"Es ist Zeit, zuhause zu gewinnen"

Vorberichte 14/15

Mehr als 20.000 Zuschauer erwartet der KSC am Freitag (18.30 Uhr) zum Flutlicht-Heimspiel im Wildpark gegen den FC St. Pauli. "Es gibt uns Sicherheit und pusht uns auch noch einmal, dass so viele Zuschauer kommen und alles dafür tun werden, um uns anzufeuern", sagte Cheftrainer Markus Kauczinski am Donnerstag.

Von David Ruf
"Wir möchten natürlich etwas zurückgeben", so der 45-jährige weiter. "Es ist Zeit, zuhause zu gewinnen und dafür alles zu tun." Auch vom 2:2 am letzten Wochenende beim VfR Aalen lasse sich sein Team nicht aus der Ruhe bringen. „Man kann der Mannschaft nicht vorwerfen, dass sie nicht alles getan hat. Wir haben alles getan und hatten hier und da ein paar unglückliche Momente, das passiert. Jetzt gilt es, nach vorne zu schauen.

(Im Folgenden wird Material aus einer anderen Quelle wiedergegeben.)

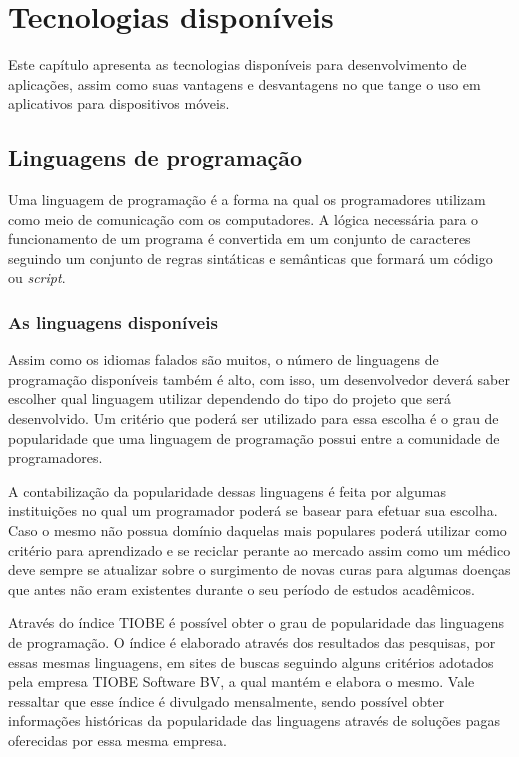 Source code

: \chapter{Tecnologias disponíveis} \label{Tecnologias disponíveis}

Este capítulo apresenta as tecnologias disponíveis para desenvolvimento de aplicações, assim como suas vantagens e desvantagens no que tange o uso em aplicativos para dispositivos móveis.

\section{Linguagens de programação}

Uma linguagem de programação é a forma na qual os programadores utilizam como meio de comunicação com os computadores\cite{edirlei2015}. A lógica necessária para o funcionamento de um programa é convertida em um conjunto de caracteres seguindo um conjunto de regras sintáticas e semânticas que formará um código ou \textit{script}.\cite{fischerGrodzinsky1993}

\subsection{As linguagens disponíveis}

Assim como os idiomas falados são muitos, o número de linguagens de programação disponíveis também é alto, com isso, um desenvolvedor deverá saber escolher qual linguagem utilizar dependendo do tipo do projeto que será desenvolvido. Um critério que poderá ser utilizado para essa escolha é o grau de popularidade que uma linguagem de programação possui entre a comunidade de programadores.

A contabilização da popularidade dessas linguagens é feita por algumas instituições no qual um programador poderá se basear para efetuar sua escolha. Caso o mesmo não possua domínio daquelas mais populares poderá utilizar como critério para aprendizado e se reciclar perante ao mercado assim como um médico deve sempre se atualizar sobre o surgimento de novas curas para algumas doenças que antes não eram existentes durante o seu período de estudos acadêmicos.

Através do índice TIOBE\cite{tiobeDefinition} é possível obter o grau de popularidade das linguagens de programação. O índice é elaborado através dos resultados das pesquisas, por essas mesmas linguagens, em sites de buscas seguindo alguns critérios adotados pela empresa TIOBE Software BV\cite{tiobeAbout}, a qual mantém e elabora o mesmo. Vale ressaltar que esse índice é divulgado mensalmente, sendo possível obter informações históricas da popularidade das linguagens através de soluções pagas oferecidas por essa mesma empresa.

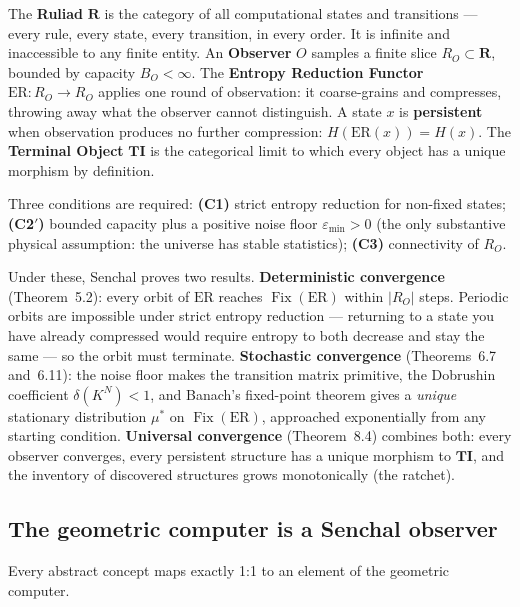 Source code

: \documentclass[12pt,a4paper]{article}
\theoremstyle{definition}
\theoremstyle{remark}
\begin{document}
The \textbf{Ruliad} $\mathbf{R}$ is the category of all computational states
and transitions --- every rule, every state, every transition, in every order.
It is infinite and inaccessible to any finite entity.  An \textbf{Observer}
$O$ samples a finite slice $R_O \subset \mathbf{R}$, bounded by capacity
$B_O < \infty$.  The \textbf{Entropy Reduction Functor}
$\mathrm{ER} : R_O \to R_O$ applies one round of observation: it
coarse-grains and compresses, throwing away what the observer cannot
distinguish.  A state $x$ is \textbf{persistent} when observation produces
no further compression: $H(\mathrm{ER}(x)) = H(x)$.  The
\textbf{Terminal Object} $\mathbf{TI}$ is the categorical limit to which
every object has a unique morphism by definition.

Three conditions are required: \textbf{(C1)} strict entropy reduction for
non-fixed states; \textbf{(C2$'$)} bounded capacity plus a positive noise
floor $\varepsilon_{\min} > 0$ (the only substantive physical assumption:
the universe has stable statistics); \textbf{(C3)} connectivity of $R_O$.

Under these, Senchal proves two results.  \textbf{Deterministic convergence}
(Theorem~5.2): every orbit of $\mathrm{ER}$ reaches $\operatorname{Fix}(\mathrm{ER})$
within $|R_O|$ steps.  Periodic orbits are impossible under strict entropy
reduction --- returning to a state you have already compressed would require
entropy to both decrease and stay the same --- so the orbit must terminate.
\textbf{Stochastic convergence} (Theorems~6.7 and~6.11): the noise floor
makes the transition matrix primitive, the Dobrushin coefficient
$\delta(K^N) < 1$, and Banach's fixed-point theorem gives a \emph{unique}
stationary distribution $\mu^*$ on $\operatorname{Fix}(\mathrm{ER})$,
approached exponentially from any starting condition.  \textbf{Universal
convergence} (Theorem~8.4) combines both: every observer converges, every
persistent structure has a unique morphism to $\mathbf{TI}$, and the
inventory of discovered structures grows monotonically (the ratchet).

\subsection{The geometric computer is a Senchal observer}

Every abstract concept maps exactly 1:1 to an element of the geometric computer.
\end{document}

Es ist ein enges Rennen und wir haben alle Dinge noch in der eigenen Hand.“

„Taktisch clever sein und die Chancen nutzen“
Die abstiegsgefährdeten Gäste vom Millerntor hatten zuletzt am Montag mit einem 4:0-Erfolg gegen Fortuna Düsseldorf aufhorchen lassen. Großartig erstaunt habe ihn das aber nicht, bekannte Kauczinski. „Vor der Saison war man sich einig, dass Sankt Pauli eine gute Rolle spielen wird. Dem war lange Zeit nicht so, jetzt aber zeigt die Mannschaft, dass sie Fußball spielen kann.“ Letzten Endes müsse man aber auf sich selbst schauen, so Kauczinski. „Wir müssen unsere eigenen Stärken reinbringen, taktisch clever sein und die Chancen nutzen.“

Mut macht dem KSC auch ein Blick auf die Statistik: Im Jahr 2015 wurde noch kein Spiel verloren, es gab drei Siege und sechs Unentschieden. Kapitän und Keeper Dirk Orlishausen musste in den neun bisherigen Partien des Jahres zudem nur sechsmal hinter sich greifen.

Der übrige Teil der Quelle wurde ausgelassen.